WHAT THE TASK REQUIRES:
Reproduce the closing run of lines below verbatim, from the line that contains "0: PU 0-2,48-50</i>" up to and including the final line.

WORKING DATA:

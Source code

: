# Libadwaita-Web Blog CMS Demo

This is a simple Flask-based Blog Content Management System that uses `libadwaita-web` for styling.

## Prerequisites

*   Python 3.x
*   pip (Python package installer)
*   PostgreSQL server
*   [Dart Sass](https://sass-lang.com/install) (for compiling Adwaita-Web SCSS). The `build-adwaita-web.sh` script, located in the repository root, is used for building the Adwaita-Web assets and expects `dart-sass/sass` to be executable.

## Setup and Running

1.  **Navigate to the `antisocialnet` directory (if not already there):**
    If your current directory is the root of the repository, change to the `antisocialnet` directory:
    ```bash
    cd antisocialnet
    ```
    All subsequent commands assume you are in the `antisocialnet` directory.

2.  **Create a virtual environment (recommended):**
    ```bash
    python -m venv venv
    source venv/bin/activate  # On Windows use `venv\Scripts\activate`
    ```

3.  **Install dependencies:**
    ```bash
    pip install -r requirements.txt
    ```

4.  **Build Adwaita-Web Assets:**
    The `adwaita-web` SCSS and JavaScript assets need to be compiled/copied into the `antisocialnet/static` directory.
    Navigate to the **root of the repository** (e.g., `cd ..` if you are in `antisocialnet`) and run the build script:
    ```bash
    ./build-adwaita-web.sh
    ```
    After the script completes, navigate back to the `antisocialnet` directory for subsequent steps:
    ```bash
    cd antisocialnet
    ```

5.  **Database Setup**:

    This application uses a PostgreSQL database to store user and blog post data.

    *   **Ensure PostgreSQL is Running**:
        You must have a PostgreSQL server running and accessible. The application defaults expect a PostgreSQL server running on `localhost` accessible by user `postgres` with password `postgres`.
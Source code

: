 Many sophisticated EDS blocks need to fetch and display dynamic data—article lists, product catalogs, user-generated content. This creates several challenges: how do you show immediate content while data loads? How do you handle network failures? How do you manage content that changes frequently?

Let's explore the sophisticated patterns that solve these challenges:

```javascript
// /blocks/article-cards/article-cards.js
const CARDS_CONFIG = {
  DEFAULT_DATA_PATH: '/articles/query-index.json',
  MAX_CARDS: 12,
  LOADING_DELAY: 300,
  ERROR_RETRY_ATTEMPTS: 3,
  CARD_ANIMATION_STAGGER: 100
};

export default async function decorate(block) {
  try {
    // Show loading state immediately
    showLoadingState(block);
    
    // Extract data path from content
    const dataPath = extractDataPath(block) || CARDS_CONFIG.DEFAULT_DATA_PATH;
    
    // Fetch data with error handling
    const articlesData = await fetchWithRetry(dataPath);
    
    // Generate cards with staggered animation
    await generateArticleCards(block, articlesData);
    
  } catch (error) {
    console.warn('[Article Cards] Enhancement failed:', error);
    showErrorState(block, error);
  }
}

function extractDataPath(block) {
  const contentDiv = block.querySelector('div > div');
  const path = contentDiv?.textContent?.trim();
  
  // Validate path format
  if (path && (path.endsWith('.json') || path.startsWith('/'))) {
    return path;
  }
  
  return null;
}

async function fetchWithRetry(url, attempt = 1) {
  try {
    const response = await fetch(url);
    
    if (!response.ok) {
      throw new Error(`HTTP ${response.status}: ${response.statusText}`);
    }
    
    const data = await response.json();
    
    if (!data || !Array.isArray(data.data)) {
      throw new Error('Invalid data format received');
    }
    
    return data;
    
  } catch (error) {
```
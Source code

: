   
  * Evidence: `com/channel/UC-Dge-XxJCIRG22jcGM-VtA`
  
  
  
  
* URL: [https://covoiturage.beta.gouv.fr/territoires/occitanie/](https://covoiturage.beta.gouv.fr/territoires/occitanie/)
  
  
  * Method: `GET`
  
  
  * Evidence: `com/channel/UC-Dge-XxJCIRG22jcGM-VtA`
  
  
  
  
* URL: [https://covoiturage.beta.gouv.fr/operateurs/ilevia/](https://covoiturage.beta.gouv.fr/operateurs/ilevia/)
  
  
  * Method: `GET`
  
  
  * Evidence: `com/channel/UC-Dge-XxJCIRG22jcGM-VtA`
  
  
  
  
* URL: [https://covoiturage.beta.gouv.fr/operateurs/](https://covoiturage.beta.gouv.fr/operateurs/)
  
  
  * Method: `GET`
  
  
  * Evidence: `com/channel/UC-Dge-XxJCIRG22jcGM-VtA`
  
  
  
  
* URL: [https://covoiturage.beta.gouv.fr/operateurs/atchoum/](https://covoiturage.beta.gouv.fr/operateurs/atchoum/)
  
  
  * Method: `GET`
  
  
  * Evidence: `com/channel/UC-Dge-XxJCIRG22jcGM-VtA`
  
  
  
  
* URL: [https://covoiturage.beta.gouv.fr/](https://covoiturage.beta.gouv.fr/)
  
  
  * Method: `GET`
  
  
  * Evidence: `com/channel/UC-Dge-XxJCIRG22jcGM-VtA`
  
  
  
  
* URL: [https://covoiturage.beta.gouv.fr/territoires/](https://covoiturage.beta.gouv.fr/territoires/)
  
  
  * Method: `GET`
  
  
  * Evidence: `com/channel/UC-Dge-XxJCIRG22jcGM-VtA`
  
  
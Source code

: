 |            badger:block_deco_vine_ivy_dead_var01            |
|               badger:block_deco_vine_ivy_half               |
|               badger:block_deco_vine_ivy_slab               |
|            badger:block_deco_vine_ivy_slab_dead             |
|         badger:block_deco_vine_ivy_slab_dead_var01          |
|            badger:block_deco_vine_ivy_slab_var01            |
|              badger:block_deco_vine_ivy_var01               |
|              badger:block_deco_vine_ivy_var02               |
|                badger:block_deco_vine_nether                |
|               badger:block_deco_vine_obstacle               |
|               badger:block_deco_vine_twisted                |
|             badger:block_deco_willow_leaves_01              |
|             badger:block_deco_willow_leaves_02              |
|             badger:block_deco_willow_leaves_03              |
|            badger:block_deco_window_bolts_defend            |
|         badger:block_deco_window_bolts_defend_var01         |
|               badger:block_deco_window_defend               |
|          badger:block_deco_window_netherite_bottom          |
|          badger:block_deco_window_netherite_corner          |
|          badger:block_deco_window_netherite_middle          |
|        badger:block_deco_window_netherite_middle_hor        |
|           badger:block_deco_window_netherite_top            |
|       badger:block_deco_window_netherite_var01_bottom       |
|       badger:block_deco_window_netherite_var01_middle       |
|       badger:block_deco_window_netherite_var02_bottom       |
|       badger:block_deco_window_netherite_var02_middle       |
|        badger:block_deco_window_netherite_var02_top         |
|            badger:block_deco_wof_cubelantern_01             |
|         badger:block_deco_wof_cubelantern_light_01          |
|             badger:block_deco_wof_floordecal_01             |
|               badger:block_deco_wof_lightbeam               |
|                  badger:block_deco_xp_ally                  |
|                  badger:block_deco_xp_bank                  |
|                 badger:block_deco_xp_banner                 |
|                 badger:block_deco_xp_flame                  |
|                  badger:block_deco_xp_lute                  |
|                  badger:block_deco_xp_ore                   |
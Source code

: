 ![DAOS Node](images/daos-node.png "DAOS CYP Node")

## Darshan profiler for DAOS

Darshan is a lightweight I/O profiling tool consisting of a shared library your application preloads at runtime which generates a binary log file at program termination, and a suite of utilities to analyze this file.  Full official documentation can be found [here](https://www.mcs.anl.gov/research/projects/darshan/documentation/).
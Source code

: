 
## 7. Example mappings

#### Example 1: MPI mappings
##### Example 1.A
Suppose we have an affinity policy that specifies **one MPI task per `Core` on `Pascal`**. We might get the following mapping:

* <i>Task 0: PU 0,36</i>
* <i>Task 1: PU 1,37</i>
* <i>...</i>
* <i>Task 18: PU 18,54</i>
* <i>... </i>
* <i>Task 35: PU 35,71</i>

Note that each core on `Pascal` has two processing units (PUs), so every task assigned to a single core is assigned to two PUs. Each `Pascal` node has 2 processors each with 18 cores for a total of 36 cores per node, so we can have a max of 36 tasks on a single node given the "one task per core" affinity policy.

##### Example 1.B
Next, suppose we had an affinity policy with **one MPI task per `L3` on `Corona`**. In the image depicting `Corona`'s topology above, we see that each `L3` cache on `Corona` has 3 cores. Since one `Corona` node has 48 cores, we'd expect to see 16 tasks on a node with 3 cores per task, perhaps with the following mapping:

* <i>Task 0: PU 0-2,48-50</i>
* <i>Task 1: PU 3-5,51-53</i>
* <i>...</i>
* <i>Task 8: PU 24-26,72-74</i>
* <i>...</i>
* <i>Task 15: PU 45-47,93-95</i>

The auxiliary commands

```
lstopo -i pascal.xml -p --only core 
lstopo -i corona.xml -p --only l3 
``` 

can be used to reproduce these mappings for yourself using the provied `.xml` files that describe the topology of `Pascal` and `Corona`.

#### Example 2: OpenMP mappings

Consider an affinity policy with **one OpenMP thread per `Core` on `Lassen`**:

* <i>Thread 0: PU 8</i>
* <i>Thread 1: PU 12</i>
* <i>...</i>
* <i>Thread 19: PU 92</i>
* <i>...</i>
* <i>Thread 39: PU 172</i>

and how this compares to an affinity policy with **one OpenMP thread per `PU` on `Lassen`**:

YOUR RESPONSE:
* <i>Task 0: PU 0-2,48-50</i>
* <i>Task 1: PU 3-5,51-53</i>
* <i>...</i>
* <i>Task 8: PU 24-26,72-74</i>
* <i>...</i>
* <i>Task 15: PU 45-47,93-95</i>

The auxiliary commands

```
lstopo -i pascal.xml -p --only core 
lstopo -i corona.xml -p --only l3 
``` 

can be used to reproduce these mappings for yourself using the provied `.xml` files that describe the topology of `Pascal` and `Corona`.

#### Example 2: OpenMP mappings

Consider an affinity policy with **one OpenMP thread per `Core` on `Lassen`**:

* <i>Thread 0: PU 8</i>
* <i>Thread 1: PU 12</i>
* <i>...</i>
* <i>Thread 19: PU 92</i>
* <i>...</i>
* <i>Thread 39: PU 172</i>

and how this compares to an affinity policy with **one OpenMP thread per `PU` on `Lassen`**:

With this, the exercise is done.